*** Opening The data ***
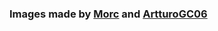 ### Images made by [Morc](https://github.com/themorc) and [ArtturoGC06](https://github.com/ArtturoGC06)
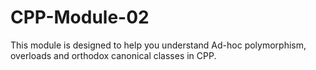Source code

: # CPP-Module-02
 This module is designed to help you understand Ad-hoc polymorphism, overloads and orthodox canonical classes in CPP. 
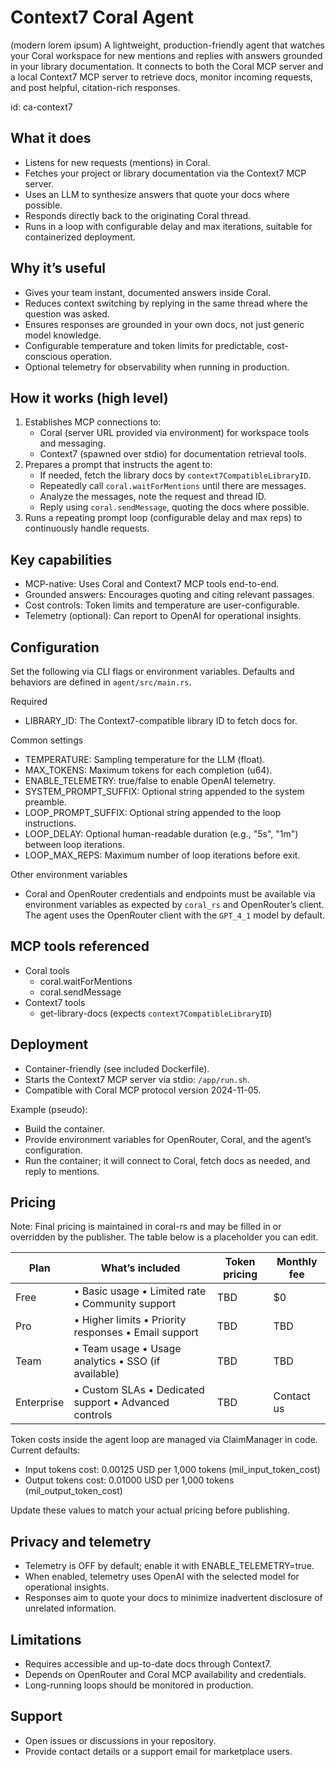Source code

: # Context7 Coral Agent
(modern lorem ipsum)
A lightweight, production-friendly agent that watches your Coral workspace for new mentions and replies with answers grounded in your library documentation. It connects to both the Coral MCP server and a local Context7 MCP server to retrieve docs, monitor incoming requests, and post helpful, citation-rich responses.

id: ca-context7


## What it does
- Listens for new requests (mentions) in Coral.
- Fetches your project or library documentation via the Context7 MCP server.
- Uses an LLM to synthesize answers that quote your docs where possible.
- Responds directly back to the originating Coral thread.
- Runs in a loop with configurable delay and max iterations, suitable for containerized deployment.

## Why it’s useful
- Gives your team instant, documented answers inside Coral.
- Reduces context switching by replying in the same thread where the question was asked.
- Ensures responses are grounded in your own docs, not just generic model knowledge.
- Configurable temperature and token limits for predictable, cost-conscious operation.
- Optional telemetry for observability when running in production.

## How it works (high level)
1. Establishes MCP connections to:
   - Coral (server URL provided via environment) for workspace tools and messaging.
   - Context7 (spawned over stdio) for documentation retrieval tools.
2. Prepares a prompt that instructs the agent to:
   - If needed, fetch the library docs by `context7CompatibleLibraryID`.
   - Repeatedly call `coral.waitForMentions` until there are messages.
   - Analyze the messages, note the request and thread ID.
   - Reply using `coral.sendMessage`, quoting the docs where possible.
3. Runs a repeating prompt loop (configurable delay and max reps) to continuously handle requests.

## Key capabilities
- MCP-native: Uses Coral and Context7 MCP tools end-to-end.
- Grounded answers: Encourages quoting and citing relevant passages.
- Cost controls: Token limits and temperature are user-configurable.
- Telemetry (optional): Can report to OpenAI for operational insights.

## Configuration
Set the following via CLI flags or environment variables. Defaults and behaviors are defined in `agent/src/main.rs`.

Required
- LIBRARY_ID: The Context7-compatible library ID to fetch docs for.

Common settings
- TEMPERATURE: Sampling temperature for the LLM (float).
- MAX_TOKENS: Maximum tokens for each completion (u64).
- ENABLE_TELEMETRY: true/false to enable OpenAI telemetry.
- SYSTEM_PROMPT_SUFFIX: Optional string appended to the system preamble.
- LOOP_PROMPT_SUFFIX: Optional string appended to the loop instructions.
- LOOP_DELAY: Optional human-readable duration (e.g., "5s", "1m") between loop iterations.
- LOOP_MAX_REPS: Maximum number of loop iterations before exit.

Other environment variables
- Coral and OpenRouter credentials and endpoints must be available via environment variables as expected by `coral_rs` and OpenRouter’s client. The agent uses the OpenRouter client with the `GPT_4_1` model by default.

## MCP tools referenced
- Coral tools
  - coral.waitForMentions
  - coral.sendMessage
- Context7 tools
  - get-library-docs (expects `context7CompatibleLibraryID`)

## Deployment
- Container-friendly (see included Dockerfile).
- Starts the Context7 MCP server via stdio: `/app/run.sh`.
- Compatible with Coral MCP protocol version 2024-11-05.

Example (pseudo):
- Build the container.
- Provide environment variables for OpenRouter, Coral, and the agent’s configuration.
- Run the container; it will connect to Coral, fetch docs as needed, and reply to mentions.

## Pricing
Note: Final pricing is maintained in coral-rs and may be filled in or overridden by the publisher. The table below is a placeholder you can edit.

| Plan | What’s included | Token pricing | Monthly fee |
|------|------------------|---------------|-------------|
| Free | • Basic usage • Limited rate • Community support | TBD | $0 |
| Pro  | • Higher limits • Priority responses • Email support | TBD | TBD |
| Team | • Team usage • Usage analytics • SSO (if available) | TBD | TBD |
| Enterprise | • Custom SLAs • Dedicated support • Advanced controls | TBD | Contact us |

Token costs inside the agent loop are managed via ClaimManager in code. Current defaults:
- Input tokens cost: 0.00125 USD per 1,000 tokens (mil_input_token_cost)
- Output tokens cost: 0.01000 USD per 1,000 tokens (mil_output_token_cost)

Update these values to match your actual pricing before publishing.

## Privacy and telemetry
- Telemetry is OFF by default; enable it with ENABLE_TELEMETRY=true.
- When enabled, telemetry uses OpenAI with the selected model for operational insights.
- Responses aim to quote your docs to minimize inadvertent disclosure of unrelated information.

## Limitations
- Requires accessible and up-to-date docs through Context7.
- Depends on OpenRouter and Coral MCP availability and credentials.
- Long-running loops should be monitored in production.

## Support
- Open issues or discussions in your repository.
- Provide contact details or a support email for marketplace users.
*** Closing The data ***
To do – Begin at the line above that has "- Reply using" and stop after the line that has "- Telemetry (optional): Can", copying each line exactly and adding nothing else.

Task output –
   - Reply using `coral.sendMessage`, quoting the docs where possible.
3. Runs a repeating prompt loop (configurable delay and max reps) to continuously handle requests.

## Key capabilities
- MCP-native: Uses Coral and Context7 MCP tools end-to-end.
- Grounded answers: Encourages quoting and citing relevant passages.
- Cost controls: Token limits and temperature are user-configurable.
- Telemetry (optional): Can report to OpenAI for operational insights.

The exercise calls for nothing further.